Hier matin en Inde, les portes des 30 000 institutions chrétiennes d'enseignement sont restées closes, en
signe de protestation contre les violences dont sont victimes les chrétiens de l'Orissa depuis cinq jours. Dans cet État de l'est de l'Inde, le meurtre samedi dernier d'un dirigeant local du
Vishwa Hindu Parishad (VHP, ou Conseil mondial hindou), a en effet déclenché des émeutes, certains activistes hindous accusant la communauté chrétienne d'être à l'origine de l'attaque bien que la
police l'ait, elle, attribué à la guérilla maoïste.

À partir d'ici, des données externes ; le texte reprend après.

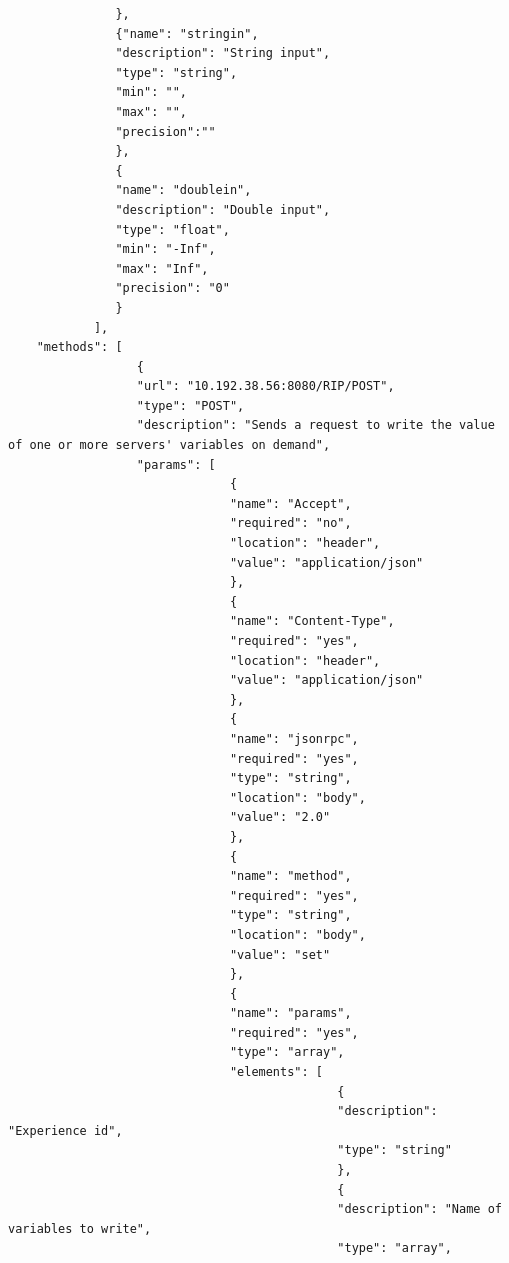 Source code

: \begin{lstlisting}
               },
               {"name": "stringin",
               "description": "String input",
               "type": "string",
               "min": "",
               "max": "",
               "precision":""
               },
               {
               "name": "doublein",
               "description": "Double input",
               "type": "float",
               "min": "-Inf",
               "max": "Inf",
               "precision": "0"
               }
            ],
    "methods": [
                  {
                  "url": "10.192.38.56:8080/RIP/POST",
                  "type": "POST",
                  "description": "Sends a request to write the value of one or more servers' variables on demand",
                  "params": [
                               {
                               "name": "Accept",
                               "required": "no",
                               "location": "header",
                               "value": "application/json"
                               },
                               {
                               "name": "Content-Type",
                               "required": "yes",
                               "location": "header",
                               "value": "application/json"
                               },
                               {
                               "name": "jsonrpc",
                               "required": "yes",
                               "type": "string",
                               "location": "body",
                               "value": "2.0"
                               },
                               {
                               "name": "method",
                               "required": "yes",
                               "type": "string",
                               "location": "body",
                               "value": "set"
                               },
                               {
                               "name": "params",
                               "required": "yes",
                               "type": "array",
                               "elements": [
                                              {
                                              "description": "Experience id",
                                              "type": "string"
                                              },
                                              {
                                              "description": "Name of variables to write",
                                              "type": "array",

\end{lstlisting}
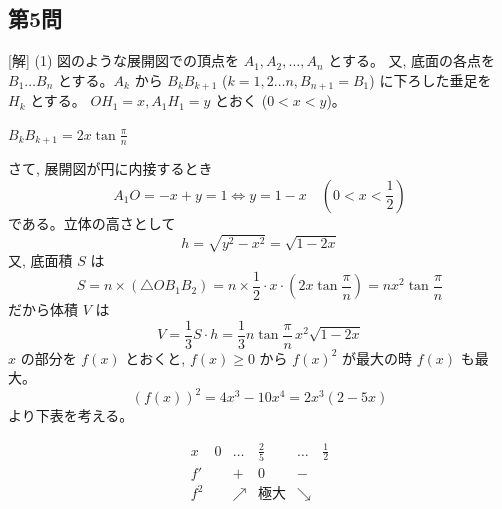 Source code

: \documentclass[../main.tex]{subfiles}
\begin{document}
\begin{center}
\end{center}

\subsection*{第5問}

[解] (1) 図のような展開図での頂点を $A_1, A_2, \dots, A_n$ とする。
又, 底面の各点を $B_1 \dots B_n$ とする。$A_k$ から $B_k B_{k+1}$ ($k=1, 2 \dots n, B_{n+1} = B_1$) に下ろした垂足を $H_k$ とする。
$OH_1 = x, A_1 H_1 = y$ とおく ($0 < x < y$)。

$B_k B_{k+1} = 2x \tan \frac{\pi}{n}$

さて, 展開図が円に内接するとき
\[
  A_1 O = -x + y = 1 \iff y = 1 - x \quad \left(0 < x < \frac{1}{2}\right)
\]
である。立体の高さとして
\[
  h = \sqrt{y^2 - x^2} = \sqrt{1 - 2x}
\]
又, 底面積 $S$ は
\[
  S = n \times (\triangle O B_1 B_2) = n \times \frac{1}{2} \cdot x \cdot \left(2x \tan\frac{\pi}{n}\right) = n x^2 \tan\frac{\pi}{n}
\]
だから体積 $V$ は
\[
  V = \frac{1}{3} S \cdot h = \frac{1}{3} n \tan\frac{\pi}{n} \, x^2 \sqrt{1 - 2x}
\]
$x$ の部分を $f(x)$ とおくと, $f(x) \ge 0$ から $f(x)^2$ が最大の時 $f(x)$ も最大。
\[
  (f(x))^2 = 4x^3 - 10x^4 = 2x^3 (2 - 5x)
\]
より下表を考える。

\[
  \begin{array}{c|c|c|c|c|c}
    x & 0 & \dots & \frac{2}{5} & \dots & \frac{1}{2} \\ \hline
    f' & & + & 0 & - & \\ \hline
    f^2 & & \nearrow & \text{極大} & \searrow &
  \end{array}
\]
\end{document}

Le bilan officiel est de 11 morts et de 25 églises incendiées. Des centaines d'institutions et de maisons chrétiennes ont par ailleurs été saccagées, notamment dans le district de Kandhamal, où se concentre l'essentiel de l'agitation. Dans cette zone rurale reculée, plusieurs milliers de chrétiens ont fui dans les collines et forêts alentours, de peur d'être pris pour cible par les extrémistes hindous. Les premiers camps de réfugiés se sont mis en place.
Majoritairement tribal, ce district est l'un des plus pauvres de l'Orissa, mais aussi, depuis quelques années, le plus tristement célèbre. Des vagues de persécution anti-chrétienne ressurgissent épisodiquement, la dernière remontant à noël dernier. Les chrétiens, qui représentent 20% de la population (contre 2,3% au niveau national), sont régulièrement pointées du doigt par les organisations de l'hindouisme militant. Le religieux assassiné ce samedi avec quatre de ses fidèles, Swami Laxamanananda Saraswati, 85 ans, était d'ailleurs à la tête d'une campagne contre les conversions au christianisme.
Le prosélytisme chrétien reste une question très sensible dans le pays, particulièrement lorsqu'il concerne les tribus et les intouchables, où le zèle des missionnaires est souvent perçu comme agressif. Depuis plusieurs décennies, des activistes comme Saraswati militent ainsi pour "ramener" ces populations convertis dans le giron de l'hindouisme. Le gouffre entre les deux communautés s'agrandit donc un peu plus chaque jour. La dimension politique des récentes violences ne peut cependant être ignorée, les élections législatives locales en Orissa se tenant dans quelques mois.